Pocas costas hay tan impresionantes como la de Ferrolterra y Ortegal. Los acantilados más altos de Europa están allí. Los percebes más codiciados del país están allí. Las playas salvajes más buscadas por los surfistas están allí. Las mejores vistas están allí. Es, sin duda, un paraíso natural digno de admirar, en el que la mano del hombre apenas se percibe. La costa pertenece, por momentos, más al mar que al hombre, sin que haya apenas obstáculos entre ambos.
Las olas embravecidas baten con fuerza día sí y día también. Y es este ímpetu con el que el mar golpea los acantilados en responsable de que en sus rocas nazcan los mejores percebes de Galicia. El codiciado marisco no se asienta el cualquier lado. Lo hace en aquellos peñascos en los que el mar golpea con más energía, por lo que su captura obliga a los percebeiros a jugarse la vida casi a diario.

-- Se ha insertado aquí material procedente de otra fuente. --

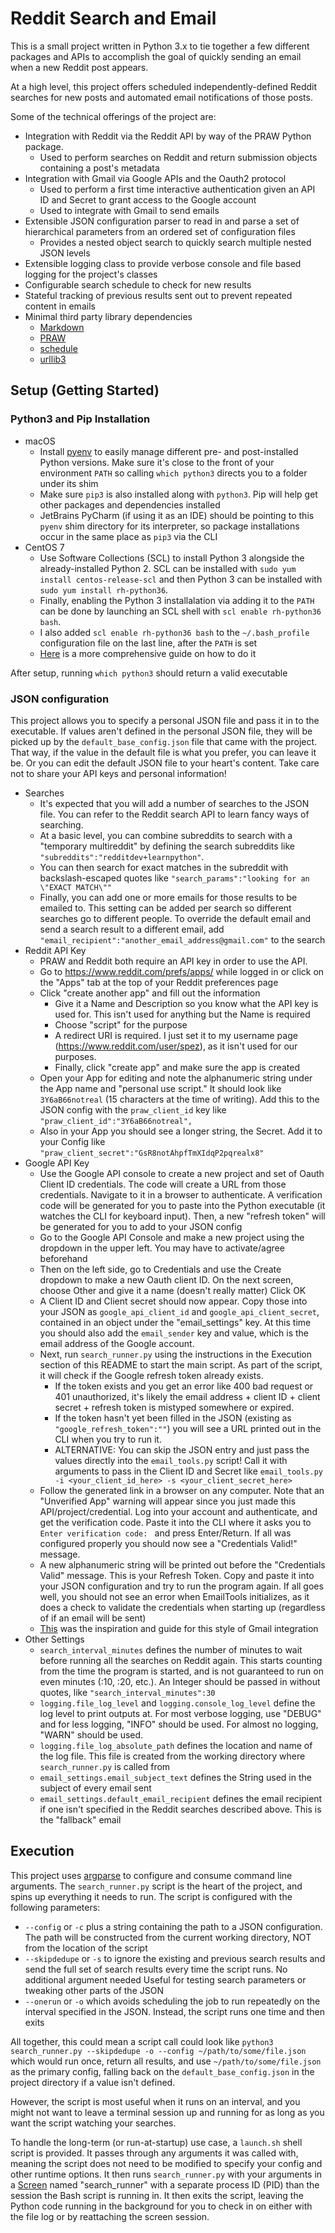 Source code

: # Reddit Search and Email

This is a small project written in Python 3.x to tie together a few different packages and APIs to accomplish the goal of quickly sending an email when a new Reddit post appears.



At a high level, this project offers scheduled independently-defined Reddit searches for new posts and automated email notifications of those posts. 



Some of the technical offerings of the project are:

* Integration with Reddit via the Reddit API by way of the PRAW Python package.
  * Used to perform searches on Reddit and return submission objects containing a post's metadata
* Integration with Gmail via Google APIs and the Oauth2 protocol
  * Used to perform a first time interactive authentication given an API ID and Secret to grant access to the Google account
  * Used to integrate with Gmail to send emails
* Extensible JSON configuration parser to read in and parse a set of hierarchical parameters from an ordered set of configuration files
  * Provides a nested object search to quickly search multiple nested JSON levels
* Extensible logging class to provide verbose console and file based logging for the project's classes
* Configurable search schedule to check for new results
* Stateful tracking of previous results sent out to prevent repeated content in emails
* Minimal third party library dependencies
  * [Markdown](https://github.com/Python-Markdown/markdown)
  * [PRAW](https://github.com/praw-dev/praw)
  * [schedule](https://github.com/dbader/schedule)
  * [urllib3](https://github.com/urllib3/urllib3)



## Setup (Getting Started)

### Python3 and Pip Installation

* macOS
  * Install [pyenv](https://github.com/pyenv/pyenv) to easily manage different pre- and post-installed Python versions. Make sure it's close to the front of your environment `PATH` so calling `which python3` directs you to a folder under its shim
  * Make sure `pip3` is also installed along with `python3`. Pip will help get other packages and dependencies installed
  * JetBrains PyCharm (if using it as an IDE) should be pointing to this `pyenv` shim directory for its interpreter, so package installations occur in the same place as `pip3` via the CLI
* CentOS 7
  * Use Software Collections (SCL)  to install Python 3 alongside the already-installed Python 2. SCL can be installed with `sudo yum install centos-release-scl` and then Python 3 can be installed with `sudo yum install rh-python36`. 
  * Finally, enabling the Python 3 installalation via adding it to the `PATH` can be done by launching an SCL shell with `scl enable rh-python36 bash`. 
  * I also added `scl enable rh-python36 bash` to the `~/.bash_profile` configuration file on the last line, after the `PATH` is set
  * [Here](https://phoenixnap.com/kb/how-to-install-python-3-centos-7) is a more comprehensive guide on how to do it

After setup, running `which python3` should return a valid executable

###  JSON configuration

This project allows you to specify a personal JSON file and pass it in to the executable. If values aren't defined in the personal JSON file, they will be picked up by the `default_base_config.json` file that came with the project. That way, if the value in the default file is what you prefer, you can leave it be. Or you can edit the default JSON file to your heart's content. Take care not to share your API keys and personal information! 

* Searches
  * It's expected that you will add a number of searches to the JSON file. You can refer to the Reddit search API to learn fancy ways of searching. 
  * At a basic level, you can combine subreddits to search with a "temporary multireddit" by defining the search subreddits like `"subreddits":"redditdev+learnpython"`. 
  * You can then search for exact matches in the subreddit with backslash-escaped quotes like `"search_params":"looking for an \"EXACT MATCH\""`
  * Finally, you can add one or more emails for those results to be emailed to. This setting can be added per search so different searches go to different people. To override the default email and send a search result to a different email, add `"email_recipient":"another_email_address@gmail.com"` to the search
* Reddit API Key
  * PRAW and Reddit both require an API key in order to use the API. 
  * Go to https://www.reddit.com/prefs/apps/ while logged in or click on the "Apps" tab at the top of your Reddit preferences page
  * Click "create another app" and fill out the information
    * Give it a Name and Description so you know what the API key is used for. This isn't used for anything but the Name is required
    * Choose "script" for the purpose
    * A redirect URI is required. I just set it to my username page (https://www.reddit.com/user/spez), as it isn't used for our purposes.
    * Finally, click "create app" and make sure the app is created
  * Open your App for editing and note the alphanumeric string under the App name and "personal use script." It should look like `3Y6aB66notreal` (15 characters at the time of writing). Add this to the JSON config with the `praw_client_id` key like `"praw_client_id":"3Y6aB66notreal",`
  * Also in your App you should see a longer string, the Secret. Add it to your Config like `"praw_client_secret":"GsR8notAhpfTmXIdqP2pqrealx8"`
* Google API Key
  * Use the Google API console to create a new project and set of Oauth Client ID credentials. The code will create a URL from those credentials. Navigate to it in a browser to authenticate. A verification code will be generated for you to paste into the Python executable (it watches the CLI for keyboard input). Then, a new "refresh token" will be generated for you to add to your JSON config
  * Go to the Google API Console and make a new project using the dropdown in the upper left. You may have to activate/agree beforehand
  * Then on the left side, go to Credentials and use the Create dropdown to make a new Oauth client ID. On the next screen, choose Other and give it a name (doesn't really matter) Click OK
  * A Client ID and Client secret should now appear. Copy those into your JSON as `google_api_client_id` and `google_api_client_secret`, contained in an object under the "email_settings" key. At this time you should also add the `email_sender` key and value, which is the email address of the Google account. 
  * Next, run `search_runner.py` using the instructions in the Execution section of this README to start the main script. As part of the script, it will check if the Google refresh token already exists.
    * If the token exists and you get an error like 400 bad request or 401 unauthorized, it's likely the email address + client ID + client secret + refresh token is mistyped somewhere or expired. 
    * If the token hasn't yet been filled in the JSON (existing as `"google_refresh_token":""`) you will see a URL printed out in the CLI when you try to run it.
    * ALTERNATIVE: You can skip the JSON entry and just pass the values directly into the `email_tools.py` script! Call it with arguments to pass in the Client ID and Secret like `email_tools.py -i <your_client_id_here> -s <your_client_secret_here>`
  * Follow the generated link in a browser on any computer. Note that an "Unverified App" warning will appear since you just made this API/project/credential. Log into your account and authenticate, and get the verification code. Paste it into the CLI where it asks you to `Enter verification code: ` and press Enter/Return. If all was configured properly you should now see a "Credentials Valid!" message. 
  * A new alphanumeric string will be printed out before the "Credentials Valid" message. This is your Refresh Token. Copy and paste it into your JSON configuration and try to run the program again. If all goes well, you should not see an error when EmailTools initializes, as it does a check to validate the credentials when starting up (regardless of if an email will be sent)
  * [This](https://blog.macuyiko.com/post/2016/how-to-send-html-mails-with-oauth2-and-gmail-in-python.html) was the inspiration and guide for this style of Gmail integration
* Other Settings
  * `search_interval_minutes` defines the number of minutes to wait before running all the searches on Reddit again. This starts counting from the time the program is started, and is not guaranteed to run on even minutes (:10, :20, etc.). An Integer should be passed in without quotes, like `"search_interval_minutes":30`
  * `logging.file_log_level` and `logging.console_log_level` define the log level to print outputs at. For most verbose logging, use "DEBUG" and for less logging, "INFO" should be used. For almost no logging, "WARN" should be used.
  * `logging.file_log_absolute_path` defines the location and name of the log file. This file is created from the working directory where `search_runner.py` is called from
  * `email_settings.email_subject_text` defines the String used in the subject of every email sent
  * `email_settings.default_email_recipient` defines the email recipient if one isn't specified in the Reddit searches described above. This is the "fallback" email

## Execution

This project uses [argparse](https://docs.python.org/3/library/argparse.html) to configure and consume command line arguments. The `search_runner.py` script is the heart of the project, and spins up everything it needs to run. The script is configured with the following parameters:

* `--config` or `-c` plus a string containing the path to a JSON configuration. The path will be constructed from the current working directory, NOT from the location of the script
* `--skipdedupe` or `-s` to ignore the existing and previous search results and send the full set of search results every time the script runs. No additional argument needed Useful for testing search parameters or tweaking other parts of the JSON
* `--onerun` or `-o` which avoids scheduling the job to run repeatedly on the interval specified in the JSON. Instead, the script runs one time and then exits

All together, this could mean a script call could look like `python3 search_runner.py --skipdedupe -o --config ~/path/to/some/file.json` which would run once, return all results, and use `~/path/to/some/file.json` as the primary config, falling back on the `default_base_config.json` in the project directory if a value isn't defined.



However, the script is most useful when it runs on an interval, and you might not want to leave a terminal session up and running for as long as you want the script watching your searches.

To handle the long-term (or run-at-startup) use case, a `launch.sh` shell script is provided. It passes through any arguments it was called with, meaning the script does not need to be modified to specify your config and other runtime options. It then runs `search_runner.py` with your arguments in a [Screen](https://linuxize.com/post/how-to-use-linux-screen/) named "search_runner" with a separate process ID (PID) than the session the Bash script is running in. It then exits the script, leaving the Python code running in the background for you to check in on either with the file log or by reattaching the screen session.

Aunque del peligro han hecho una rutina, aunque llevan años extrayendo el producto, aunque conocen a la perfección la costa, no le han perdido el miedo al mar. Acompañados siempre que se pueda, y con un ojo permanente en la nuca, siempre están prevenidos ante esa ola traicioneira, que en cualquier momento puede llegar.
Pero a veces el mar sorprende. Y las olas alcanzan dimensiones que no se recuerdan en la zona. Y los que llevan toda la vida conviviendo con ese mar, que han nacido a su lado, son traicionados por él. Por esa ola traicioneira.